# Business Credit Card and Banking Account



## Dazz26 (Mar 26, 2016)

Hello,

I'm finally at a point where I can focus on making this business a reality; however, I do have questions regarding business credit cards and banking. 

What are the best institutions available for supporting a small business? 

Credit Cards: Lowest interest rates, cash back rewards, and/or sign-up bonus.

Banking: Low minimum balance, low or zero fees, and any additional incentives.

Also, should I wait until I get a business credit card before moving forward to order equipment and supplies?


Thank you,
Dazz


----------



## SunEmbroidery (Oct 18, 2007)

I would "interview" the banks in your area and compare what they have to offer you. Some banks are known to cater to businesses so you might want to choose one of those.
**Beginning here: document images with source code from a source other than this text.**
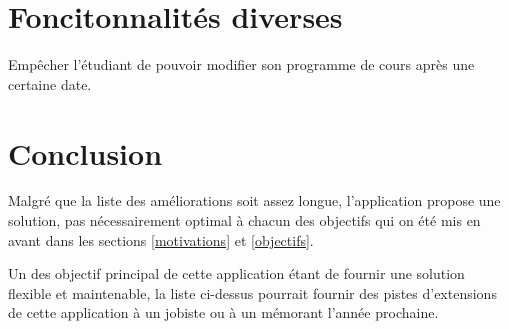 \section{Foncitonnalités diverses}
Empêcher l'étudiant de pouvoir modifier son programme de cours après une certaine date. 
\section{Conclusion}
Malgré que la liste des améliorations soit assez longue, l'application propose une solution, pas nécessairement optimal à chacun des objectifs qui on été mis en avant dans les sections \ref{motivations} et \ref{objectifs}.

Un des objectif principal de cette application étant de fournir une solution flexible et maintenable, la liste ci-dessus pourrait fournir des pistes d'extensions de cette application à un jobiste ou à un mémorant l'année prochaine.  



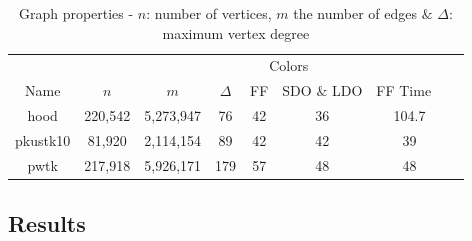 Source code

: \documentclass[preprint]{sigplanconf}
\begin{document}
%



\begin{table}[!ht]
\scriptsize
\begin{tabular}{c c c c c c c c }
\hline
  &   &  &  \multicolumn{3}{c}{Colors} &  \\
Name & $n$ & $m$ & $\Delta$ & FF & SDO $\&$ LDO & FF Time \
\\
\hline
hood & 220,542 & 5,273,947 & 76 & 42 & 36 & 104.7\\
pkustk10 & 81,920 & 2,114,154 & 89 & 42 & 42 & 39\\
pwtk & 217,918 & 5,926,171 & 179 & 57 & 48 & 48\\
\end{tabular}
\caption{Graph properties - $n$: number of vertices, $m$ the number of edges $\&$ $\Delta$: maximum vertex degree}
\label{tbl:properties}
\end{table}




\subsection{Results}
\end{document}
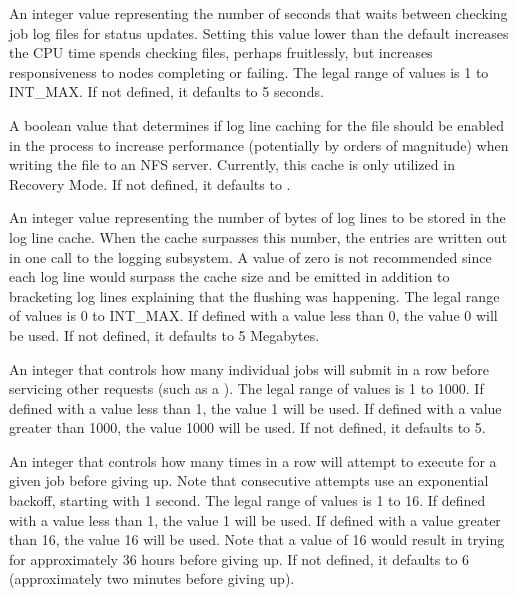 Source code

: \begin{description}

\label{param:DAGManUserLogScanInterval}
\item[\Macro{DAGMAN\_USER\_LOG\_SCAN\_INTERVAL}]
  An integer value representing the number of seconds that 
   waits between checking job log files for status updates.
  Setting this value lower than the default increases the CPU
  time  spends checking files, perhaps fruitlessly, but
  increases responsiveness to nodes completing or failing.
  The legal range of values is 1 to INT\_MAX.
  If not defined, it defaults to 5 seconds.

\label{param:DAGManDebugCacheEnable}
\item[\Macro{DAGMAN\_DEBUG\_CACHE\_ENABLE}]
  A boolean value that determines if log line caching for the 
  file should be enabled in the  process to increase
  performance (potentially by orders of magnitude) when writing the
   file to an NFS server. 
  Currently, this cache is only utilized in Recovery Mode.  
  If not defined, it defaults to .

\label{param:DAGManDebugCacheSize}
\item[\Macro{DAGMAN\_DEBUG\_CACHE\_SIZE}]
  An integer value representing the number of bytes of log lines to
  be stored in the log line cache. When the cache surpasses this number,
  the entries are written out in one call to the logging subsystem. A value of
  zero is not recommended since each log line would surpass the cache size 
  and be emitted in addition to bracketing log lines explaining that the 
  flushing was happening.
  The legal range of values is 0 to INT\_MAX.
  If defined with a value less than 0, the  value 0 will be used.
  If not defined, it defaults to 5 Megabytes.

\label{param:DAGManMaxSubmitsPerInterval}
\item[\Macro{DAGMAN\_MAX\_SUBMITS\_PER\_INTERVAL}]
  An integer that controls how many individual jobs
   will submit in a row
  before servicing other requests (such as a ).
  The legal range of values is 1 to 1000.
  If defined with a value less than 1, the  value 1 will be used.
  If defined with a value greater than 1000, the value 1000 will be used.
  If not defined, it defaults to 5.

\label{param:DAGManMaxSubmitAttempts}
\item[\Macro{DAGMAN\_MAX\_SUBMIT\_ATTEMPTS}]
  An integer that controls how
  many times in a row  will attempt to execute
   for a given job before giving up.
  Note that consecutive attempts use an exponential backoff,
  starting with 1 second.
  The legal range of values is 1 to 16.
  If defined with a value less than 1, the  value 1 will be used.
  If defined with a value greater than 16, the value 16 will be used.
  Note that a value of 16 would result in  trying for
  approximately 36 hours before giving up.
  If not defined,
  it defaults to 6 (approximately two minutes before giving up).


\end{description}
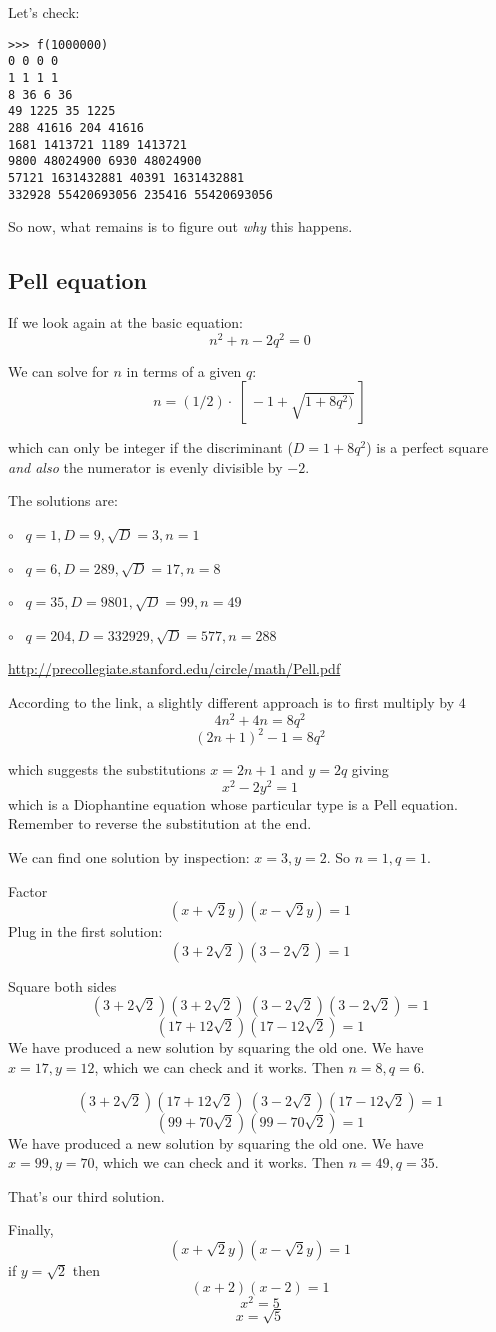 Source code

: \documentclass[11pt, oneside]{article}
\begin{document}
Let's check:
\begin{verbatim}
>>> f(1000000)
0 0 0 0
1 1 1 1
8 36 6 36
49 1225 35 1225
288 41616 204 41616
1681 1413721 1189 1413721
9800 48024900 6930 48024900
57121 1631432881 40391 1631432881
332928 55420693056 235416 55420693056
\end{verbatim}

So now, what remains is to figure out \emph{why} this happens.


\subsection*{Pell equation}

If we look again at the basic equation:
\[ n^2 + n - 2q^2 = 0 \]

We can solve for $n$ in terms of a given $q$:
\[ n = (1/2) \cdot \ [ \ -1 + \sqrt{1 + 8q^2)} \ ]  \]

which can only be integer if the discriminant ($D = 1 + 8q^2$) is a perfect square \emph{and also} the numerator is evenly divisible by $-2$.

The solutions are:

$\circ$ \ $q = 1, D = 9, \sqrt{D} = 3, n = 1$

$\circ$ \ $q = 6, D = 289, \sqrt{D} = 17, n = 8$

$\circ$ \ $q = 35, D = 9801, \sqrt{D} = 99, n = 49$

$\circ$ \ $q = 204, D = 332929, \sqrt{D} = 577, n = 288$

\url{http://precollegiate.stanford.edu/circle/math/Pell.pdf}

According to the link, a slightly different approach is to first multiply by $4$
\[ 4n^2 + 4n = 8q^2 \]
\[ (2n + 1)^2 - 1 = 8q^2 \]

which suggests the substitutions $x = 2n + 1$ and $y = 2q$ giving
\[ x^2 - 2y^2 = 1 \]
which is a Diophantine equation whose particular type is a Pell equation.  Remember to reverse the substitution at the end.

We can find one solution by inspection:  $x = 3, y = 2$.  So $n = 1, q = 1$.

Factor
\[ (x + \sqrt{2}y)(x - \sqrt{2}y) = 1 \]
Plug in the first solution:
\[ (3 + 2\sqrt{2})(3 - 2\sqrt{2}) = 1 \]

Square both sides
\[ (3 + 2\sqrt{2})(3 + 2\sqrt{2}) \ (3 - 2\sqrt{2})(3 - 2\sqrt{2}) = 1 \]
\[ (17 + 12\sqrt{2}) (17 - 12\sqrt{2}) = 1 \]
We have produced a new solution by squaring the old one.  We have $x = 17, y = 12$, which we can check and it works.  Then $n = 8, q = 6$.

\[ (3 + 2\sqrt{2})(17 + 12\sqrt{2}) \ (3 - 2\sqrt{2})(17 - 12\sqrt{2}) = 1 \]
\[ (99 + 70\sqrt{2}) (99 - 70\sqrt{2}) = 1 \]
We have produced a new solution by squaring the old one.  We have $x = 99, y = 70$, which we can check and it works.  Then $n = 49, q = 35$.

That's our third solution.

Finally, 
\[ (x + \sqrt{2}y)(x - \sqrt{2}y) = 1 \]
if $y = \sqrt{2}$ then 
\[ (x + 2)(x - 2) = 1 \]
\[ x^2 = 5 \]
\[ x = \sqrt{5} \]
\end{document}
Even though you may not have to go in person to make deposits its nice to use a local bank so you can talk to someone in person if you have a problem, want a loan or other information. I'd question them carefully about fees. Although I eliminated my paper statement fee I still have an item paid charge, deposit ticket charge, item deposited charge, ACH debit charge and ACH credit charge.


----------



## binki (Jul 16, 2006)

Credit union for your bank. Low or no fees. See a bank for an equipment purchase loan. Business credit cards are good for some expenses but work on getting net terms.

Check out www.creditboards.com in the business section. There is great info there on getting business lines of credit


----------



## NoXid (Apr 4, 2011)

Shop around! A credit union will probably come out the best, but shop among those as there is a lot of variation.


----------



## betweenmatt (Sep 20, 2014)

Like others have said, shop around for what you need - you will find a bank that has most(or all) of what you need.

Personally I went with the bank I use for my personal accounts, but I was able to eliminate a lot of fees this way and they're close enough for me to visit when needed.


----------



## strummingbeat (Mar 19, 2014)

Depends on your Banks and depends on your area but Credit card is super idea


----------



## Dazz26 (Mar 26, 2016)

Thanks everyone for your responses. I will move forward by visiting my local banks and credit unions to see what will be the best fit for my new business. 

Although, it seems somewhat daunting, I'm excited about what the future may hold.


----------



## binki (Jul 16, 2006)

Make sure you get all of your fees from your bank. They will charge for the following:
Deposits
Withdraws
Statements
Each check written
Calling them
Coming in and using a teller

It would help if you had and account with them but your local credit union is much cheaper to deal with

Also, you will need a copy of your business organization statement.


----------



## Dazz26 (Mar 26, 2016)

binki said:


> Make sure you get all of your fees from your bank. They will charge for the following:
> Deposits
> Withdraws
> Statements
> ...


Thanks so much. I was not aware that would have to present a copy of my organization statement.

Based on many of the responses it seems that a credit union would be the best way to go.


----------



## danielcollins (Aug 4, 2016)

Hi,
From my opinion, credit card is a great option for small business.
Thanks!!


----------



## Printavo (Oct 7, 2007)

We personally used PNC for bank account and Chase credit card for travel rewards which were happy with. But there are sites like this to help you compare options: https://www.nerdwallet.com/business-credit-cards


----------



## bomber315 (Jun 18, 2010)

i too use pnc because they have a great app that i use to deposit checks with my phone... now i also pay a $12 a month fee for a business account but, nothing in life is free... you just have to pick the lesser of 2 evils. for me the lesser is being able to transfer between personal and business accounts and depositing straight from my phone...


----------